### Source data

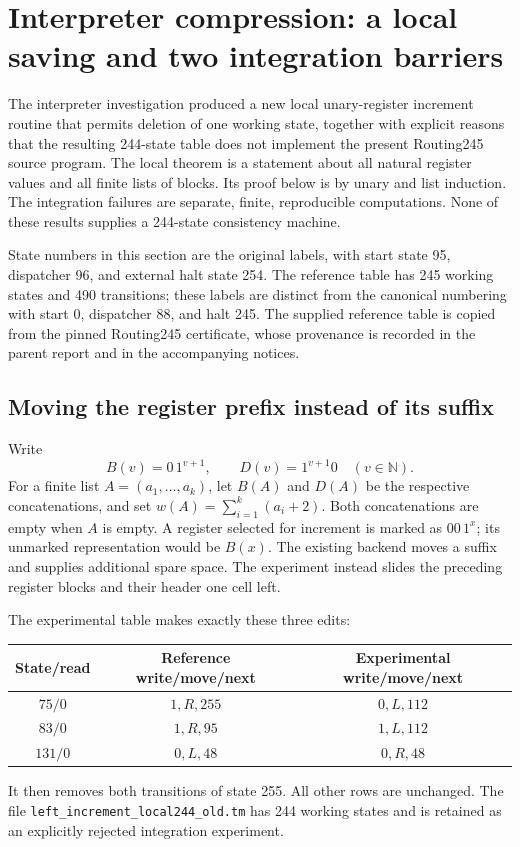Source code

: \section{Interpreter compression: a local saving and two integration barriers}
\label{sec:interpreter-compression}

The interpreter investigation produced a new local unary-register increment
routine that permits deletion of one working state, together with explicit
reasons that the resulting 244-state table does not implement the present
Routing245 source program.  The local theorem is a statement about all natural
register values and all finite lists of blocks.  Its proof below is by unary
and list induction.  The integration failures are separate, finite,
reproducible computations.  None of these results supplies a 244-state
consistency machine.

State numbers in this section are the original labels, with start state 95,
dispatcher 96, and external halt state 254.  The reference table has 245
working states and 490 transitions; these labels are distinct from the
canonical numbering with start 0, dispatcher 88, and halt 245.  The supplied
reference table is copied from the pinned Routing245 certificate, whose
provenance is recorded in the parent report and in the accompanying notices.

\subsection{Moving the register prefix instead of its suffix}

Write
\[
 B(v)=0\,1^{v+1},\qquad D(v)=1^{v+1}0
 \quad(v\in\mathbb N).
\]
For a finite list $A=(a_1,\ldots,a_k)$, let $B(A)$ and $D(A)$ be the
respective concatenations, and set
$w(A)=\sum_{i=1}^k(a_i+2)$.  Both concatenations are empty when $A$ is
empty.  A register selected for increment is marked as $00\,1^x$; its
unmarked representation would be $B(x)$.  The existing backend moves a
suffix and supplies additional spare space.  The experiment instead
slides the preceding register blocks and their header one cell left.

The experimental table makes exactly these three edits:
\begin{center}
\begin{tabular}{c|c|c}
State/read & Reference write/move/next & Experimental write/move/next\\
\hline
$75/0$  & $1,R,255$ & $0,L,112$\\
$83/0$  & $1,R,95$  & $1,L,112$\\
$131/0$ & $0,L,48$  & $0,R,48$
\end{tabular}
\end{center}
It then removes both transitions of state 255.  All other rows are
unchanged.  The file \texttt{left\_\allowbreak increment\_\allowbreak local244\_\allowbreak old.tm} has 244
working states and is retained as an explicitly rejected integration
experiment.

### About this task
Count the lines in the records above that contain the word "compression", and give only that number.

### Your response
2